The original article was at Venezuela. The list of authors can be seen in the page history.
As with Jack Ryan Wiki, the text of Wikipedia is available under the CreativeCommons BY-SA 3.0 License.
Venezuela, officially the Bolivarian Republic of Venezuela (Spanish: República Bolivariana de Venezuela), is a country on the northern coast of South America, consisting of a continental landmass and many small islands and islets in the Caribbean Sea. The capital and largest urban agglomeration is the city of Caracas.
The continental territory is bordered on the north by the Caribbean Sea and the Atlantic Ocean, on the west by Colombia, Brazil on the south, Trinidad and Tobago to the north-east and on the east by Guyana. Venezuela is a federal presidential republic consisting of 23 states, the Capital District and federal dependencies covering Venezuela's offshore islands. Venezuela is among the most urbanized countries in Latin America; the vast majority of Venezuelans live in the cities of the north and in the capital.
During the 19th century, Venezuela suffered political turmoil and autocracy, remaining dominated by regional military dictators until the mid-20th century. Since 1958, the country has had a series of democratic governments. Economic shocks in the 1980s and 1990s led to major political crises and widespread social unrest, including the deadly Caracazo riots of 1989, two attempted coups in 1992, and the impeachment of President Carlos Andrés Pérez for embezzlement of public funds in 1993.
A collapse in confidence in the existing parties saw the 1998 election of former coup-involved career officer Hugo Chávez and the launch of the Bolivarian Revolution.
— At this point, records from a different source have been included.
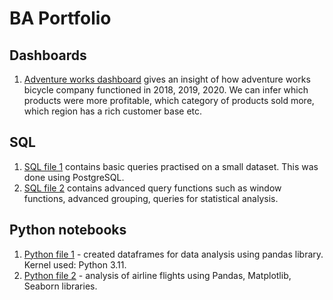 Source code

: # BA Portfolio

## Dashboards
1. [Adventure works dashboard](https://github.com/suriya1136/BA/blob/main/adventure_works_postgresql.pbix) gives an insight of how adventure works bicycle company functioned in 2018, 2019, 2020. We can infer which products were more profitable, which category of products sold more, which region has a rich customer base etc.

## SQL
1. [SQL file 1](https://github.com/suriya1136/BA/blob/main/Youtube%20practice.sql) contains basic queries practised on a small dataset. This was done using PostgreSQL.
2. [SQL file 2](https://github.com/suriya1136/BA/blob/main/Advanced%20queries.sql) contains advanced query functions such as window functions, advanced grouping, queries for statistical analysis.

## Python notebooks
1. [Python file 1](https://github.com/suriya1136/BA/blob/main/Python_df.ipynb) - created dataframes for data analysis using pandas library. Kernel used: Python 3.11.
2. [Python file 2](https://github.com/suriya1136/BA/blob/main/airline%20flight%20analysis.ipynb) - analysis of airline flights using Pandas, Matplotlib, Seaborn libraries.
The revolution began with a 1999 Constituent Assembly, where a new Constitution of Venezuela was imposed. This new constitution officially changed the name of the country to Bolivarian Republic of Venezuela. Chávez established populist social welfare policies bolstered by soaring oil prices, increasing social spending, temporarily and reducing economic inequality and poverty in the early years of the regime. In 2013, Chávez died and was succeeded by Nicolás Maduro, who was elected by a narrow majority in a widely disputed election. Maduro continued the populist policies, but with disastrous economic results which triggered another nationwide crisis that continues to this day.
Venezuela has the world's largest known oil reserves and has been one of the world's leading exporters of oil. Previously, the country was an underdeveloped exporter of agricultural commodities such as coffee and cocoa, but oil quickly came to dominate exports and government revenues. The excesses and poor policies of the incumbent government led to the collapse of Venezuela's entire economy. The country struggles with record hyperinflation, shortages of basic goods, unemployment, poverty, disease, high child mortality, malnutrition, severe crime and corruption. These factors have precipitated the Venezuelan migrant crisis where more than three million people have fled the country. The crisis in Venezuela has contributed to a rapidly deteriorating human rights situation, including increased abuses such as torture, arbitrary imprisonment, extrajudicial killings and attacks on human rights advocates.